**WHAT TO PRODUCE**
Start at the first line of the material. Repeat each line exactly through the one containing "## Overview and Purpose of Project", then stop.
____________
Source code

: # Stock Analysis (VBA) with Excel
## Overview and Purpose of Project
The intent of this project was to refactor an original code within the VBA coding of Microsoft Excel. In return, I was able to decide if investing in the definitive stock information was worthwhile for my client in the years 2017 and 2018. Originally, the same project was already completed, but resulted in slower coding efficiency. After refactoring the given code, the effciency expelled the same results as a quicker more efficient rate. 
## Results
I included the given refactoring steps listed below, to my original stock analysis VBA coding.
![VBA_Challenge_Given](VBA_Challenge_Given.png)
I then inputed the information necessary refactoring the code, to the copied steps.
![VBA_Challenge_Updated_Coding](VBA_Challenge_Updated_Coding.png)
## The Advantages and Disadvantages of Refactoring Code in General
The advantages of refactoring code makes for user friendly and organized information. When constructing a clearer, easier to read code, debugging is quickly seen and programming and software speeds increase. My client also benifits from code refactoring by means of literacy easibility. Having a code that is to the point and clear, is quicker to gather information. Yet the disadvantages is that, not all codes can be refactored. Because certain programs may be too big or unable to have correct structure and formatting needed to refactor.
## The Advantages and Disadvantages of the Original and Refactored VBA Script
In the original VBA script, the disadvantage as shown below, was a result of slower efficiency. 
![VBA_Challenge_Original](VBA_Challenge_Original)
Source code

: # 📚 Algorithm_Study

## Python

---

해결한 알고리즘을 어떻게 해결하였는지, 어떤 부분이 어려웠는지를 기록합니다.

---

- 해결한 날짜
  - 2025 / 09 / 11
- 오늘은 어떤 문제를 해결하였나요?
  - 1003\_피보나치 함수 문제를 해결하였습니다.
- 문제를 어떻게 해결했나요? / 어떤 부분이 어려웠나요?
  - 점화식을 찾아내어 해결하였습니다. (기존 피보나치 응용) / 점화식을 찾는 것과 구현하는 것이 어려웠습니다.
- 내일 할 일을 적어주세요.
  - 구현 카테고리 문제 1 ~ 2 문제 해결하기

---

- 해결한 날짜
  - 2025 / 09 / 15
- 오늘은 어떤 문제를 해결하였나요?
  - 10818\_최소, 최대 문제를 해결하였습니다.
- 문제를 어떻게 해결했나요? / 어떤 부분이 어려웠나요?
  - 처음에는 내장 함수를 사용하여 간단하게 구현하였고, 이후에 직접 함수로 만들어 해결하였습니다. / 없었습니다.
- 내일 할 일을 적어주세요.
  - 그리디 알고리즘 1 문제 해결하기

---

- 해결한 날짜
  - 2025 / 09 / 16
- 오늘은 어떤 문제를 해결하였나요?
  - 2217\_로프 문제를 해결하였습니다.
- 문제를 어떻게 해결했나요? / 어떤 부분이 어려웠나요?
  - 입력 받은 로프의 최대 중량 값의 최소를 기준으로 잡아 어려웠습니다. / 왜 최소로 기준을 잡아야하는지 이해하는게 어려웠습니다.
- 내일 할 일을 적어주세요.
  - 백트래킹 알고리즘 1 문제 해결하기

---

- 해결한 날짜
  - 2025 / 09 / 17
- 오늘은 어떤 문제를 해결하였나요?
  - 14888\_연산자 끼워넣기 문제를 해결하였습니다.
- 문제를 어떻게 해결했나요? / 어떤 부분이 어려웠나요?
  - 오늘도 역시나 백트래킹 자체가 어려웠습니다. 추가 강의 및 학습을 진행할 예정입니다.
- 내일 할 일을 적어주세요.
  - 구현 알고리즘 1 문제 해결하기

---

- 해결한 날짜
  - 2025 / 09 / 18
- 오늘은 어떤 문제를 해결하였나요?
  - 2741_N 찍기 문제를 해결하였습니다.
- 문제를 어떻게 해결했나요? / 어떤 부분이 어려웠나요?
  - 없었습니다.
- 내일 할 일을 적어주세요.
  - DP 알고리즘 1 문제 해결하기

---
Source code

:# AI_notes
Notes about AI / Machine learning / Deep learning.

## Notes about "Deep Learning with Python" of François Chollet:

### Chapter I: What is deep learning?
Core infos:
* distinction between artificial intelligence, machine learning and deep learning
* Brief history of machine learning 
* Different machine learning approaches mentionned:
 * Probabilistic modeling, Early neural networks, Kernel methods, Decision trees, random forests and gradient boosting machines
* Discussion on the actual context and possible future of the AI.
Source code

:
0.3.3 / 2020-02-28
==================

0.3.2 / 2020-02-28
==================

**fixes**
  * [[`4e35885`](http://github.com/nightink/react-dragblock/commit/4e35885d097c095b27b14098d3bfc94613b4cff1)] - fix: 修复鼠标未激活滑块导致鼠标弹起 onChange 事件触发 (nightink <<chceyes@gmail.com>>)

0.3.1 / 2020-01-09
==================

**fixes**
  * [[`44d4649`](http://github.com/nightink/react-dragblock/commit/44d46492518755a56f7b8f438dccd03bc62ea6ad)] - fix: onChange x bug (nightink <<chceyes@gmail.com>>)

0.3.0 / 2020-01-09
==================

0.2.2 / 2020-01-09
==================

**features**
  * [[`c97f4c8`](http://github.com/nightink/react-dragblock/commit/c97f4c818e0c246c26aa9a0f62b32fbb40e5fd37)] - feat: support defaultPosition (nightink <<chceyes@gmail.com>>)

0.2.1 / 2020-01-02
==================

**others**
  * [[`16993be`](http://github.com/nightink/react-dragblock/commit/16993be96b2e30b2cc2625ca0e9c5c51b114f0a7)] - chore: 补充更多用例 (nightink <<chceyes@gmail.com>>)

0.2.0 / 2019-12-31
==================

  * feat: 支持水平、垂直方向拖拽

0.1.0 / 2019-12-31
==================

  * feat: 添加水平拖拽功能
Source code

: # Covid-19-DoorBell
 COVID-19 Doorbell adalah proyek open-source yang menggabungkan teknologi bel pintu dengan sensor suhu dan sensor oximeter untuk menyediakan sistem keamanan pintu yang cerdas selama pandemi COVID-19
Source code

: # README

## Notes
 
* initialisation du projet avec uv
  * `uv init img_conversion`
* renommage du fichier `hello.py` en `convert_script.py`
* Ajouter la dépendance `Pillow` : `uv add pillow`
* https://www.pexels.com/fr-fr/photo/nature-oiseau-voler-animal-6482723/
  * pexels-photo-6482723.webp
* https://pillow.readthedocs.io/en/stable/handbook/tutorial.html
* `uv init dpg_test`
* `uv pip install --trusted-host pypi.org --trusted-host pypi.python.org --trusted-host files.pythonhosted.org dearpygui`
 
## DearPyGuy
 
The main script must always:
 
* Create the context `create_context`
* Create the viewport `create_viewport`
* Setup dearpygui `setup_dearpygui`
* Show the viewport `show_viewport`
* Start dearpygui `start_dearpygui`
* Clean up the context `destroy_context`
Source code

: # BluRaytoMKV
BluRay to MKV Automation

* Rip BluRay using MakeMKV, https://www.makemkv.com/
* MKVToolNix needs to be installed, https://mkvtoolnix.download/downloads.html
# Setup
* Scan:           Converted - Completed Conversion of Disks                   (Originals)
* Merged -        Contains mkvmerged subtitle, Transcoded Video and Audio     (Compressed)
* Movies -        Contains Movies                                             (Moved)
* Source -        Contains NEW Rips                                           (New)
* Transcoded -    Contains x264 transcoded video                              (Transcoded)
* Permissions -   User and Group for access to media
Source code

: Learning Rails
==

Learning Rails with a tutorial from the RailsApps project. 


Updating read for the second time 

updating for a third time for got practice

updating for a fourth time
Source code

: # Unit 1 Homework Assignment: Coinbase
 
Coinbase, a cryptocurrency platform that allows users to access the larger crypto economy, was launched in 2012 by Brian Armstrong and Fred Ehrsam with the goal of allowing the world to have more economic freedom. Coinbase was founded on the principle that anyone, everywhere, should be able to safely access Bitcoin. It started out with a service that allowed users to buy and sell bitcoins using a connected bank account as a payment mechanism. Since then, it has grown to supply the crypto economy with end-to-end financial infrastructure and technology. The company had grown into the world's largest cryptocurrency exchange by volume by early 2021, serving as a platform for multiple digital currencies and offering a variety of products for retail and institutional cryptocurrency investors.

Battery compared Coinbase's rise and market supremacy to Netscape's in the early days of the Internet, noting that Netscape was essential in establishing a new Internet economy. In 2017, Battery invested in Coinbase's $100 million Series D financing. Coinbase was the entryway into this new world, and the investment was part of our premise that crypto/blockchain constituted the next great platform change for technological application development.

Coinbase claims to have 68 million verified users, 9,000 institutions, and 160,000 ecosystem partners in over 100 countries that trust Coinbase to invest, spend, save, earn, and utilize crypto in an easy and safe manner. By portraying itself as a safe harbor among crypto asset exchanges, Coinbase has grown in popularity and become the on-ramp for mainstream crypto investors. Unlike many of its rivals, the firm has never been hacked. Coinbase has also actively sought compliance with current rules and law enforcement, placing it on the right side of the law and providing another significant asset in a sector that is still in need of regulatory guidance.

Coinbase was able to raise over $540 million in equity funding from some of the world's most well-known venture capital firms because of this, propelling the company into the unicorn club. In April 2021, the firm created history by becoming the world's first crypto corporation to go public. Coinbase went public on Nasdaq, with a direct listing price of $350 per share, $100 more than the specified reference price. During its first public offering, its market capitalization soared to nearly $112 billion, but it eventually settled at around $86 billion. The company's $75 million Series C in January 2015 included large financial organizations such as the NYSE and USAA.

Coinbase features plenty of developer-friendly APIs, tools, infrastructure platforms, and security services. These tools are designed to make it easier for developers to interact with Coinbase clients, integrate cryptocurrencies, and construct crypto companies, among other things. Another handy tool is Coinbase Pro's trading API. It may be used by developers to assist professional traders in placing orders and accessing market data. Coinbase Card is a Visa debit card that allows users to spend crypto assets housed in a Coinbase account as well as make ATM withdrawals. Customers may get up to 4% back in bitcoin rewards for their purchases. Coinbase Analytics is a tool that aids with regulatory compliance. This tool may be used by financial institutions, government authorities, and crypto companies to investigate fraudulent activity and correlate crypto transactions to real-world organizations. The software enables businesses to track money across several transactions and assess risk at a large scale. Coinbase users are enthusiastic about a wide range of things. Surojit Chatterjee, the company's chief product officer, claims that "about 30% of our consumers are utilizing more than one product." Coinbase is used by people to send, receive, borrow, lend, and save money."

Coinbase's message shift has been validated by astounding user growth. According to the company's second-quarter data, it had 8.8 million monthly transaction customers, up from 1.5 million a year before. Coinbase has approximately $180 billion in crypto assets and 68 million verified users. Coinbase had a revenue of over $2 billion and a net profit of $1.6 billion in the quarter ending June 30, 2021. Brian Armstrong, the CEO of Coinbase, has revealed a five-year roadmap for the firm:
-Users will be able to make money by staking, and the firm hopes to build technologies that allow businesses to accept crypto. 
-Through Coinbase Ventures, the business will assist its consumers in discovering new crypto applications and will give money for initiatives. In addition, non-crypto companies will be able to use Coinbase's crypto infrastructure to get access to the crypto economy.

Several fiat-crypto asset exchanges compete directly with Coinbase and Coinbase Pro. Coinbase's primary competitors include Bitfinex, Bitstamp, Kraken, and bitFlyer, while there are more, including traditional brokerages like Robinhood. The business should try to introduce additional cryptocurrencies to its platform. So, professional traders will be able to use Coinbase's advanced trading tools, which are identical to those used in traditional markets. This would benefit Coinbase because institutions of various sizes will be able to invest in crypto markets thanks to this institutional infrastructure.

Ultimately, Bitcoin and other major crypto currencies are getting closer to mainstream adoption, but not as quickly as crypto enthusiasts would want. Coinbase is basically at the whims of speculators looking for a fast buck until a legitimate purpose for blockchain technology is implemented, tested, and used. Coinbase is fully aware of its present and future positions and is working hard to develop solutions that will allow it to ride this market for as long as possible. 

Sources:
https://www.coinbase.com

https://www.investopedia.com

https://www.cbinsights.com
____________
**TASK OUTPUT**
Source code

: # Stock Analysis (VBA) with Excel
## Overview and Purpose of Project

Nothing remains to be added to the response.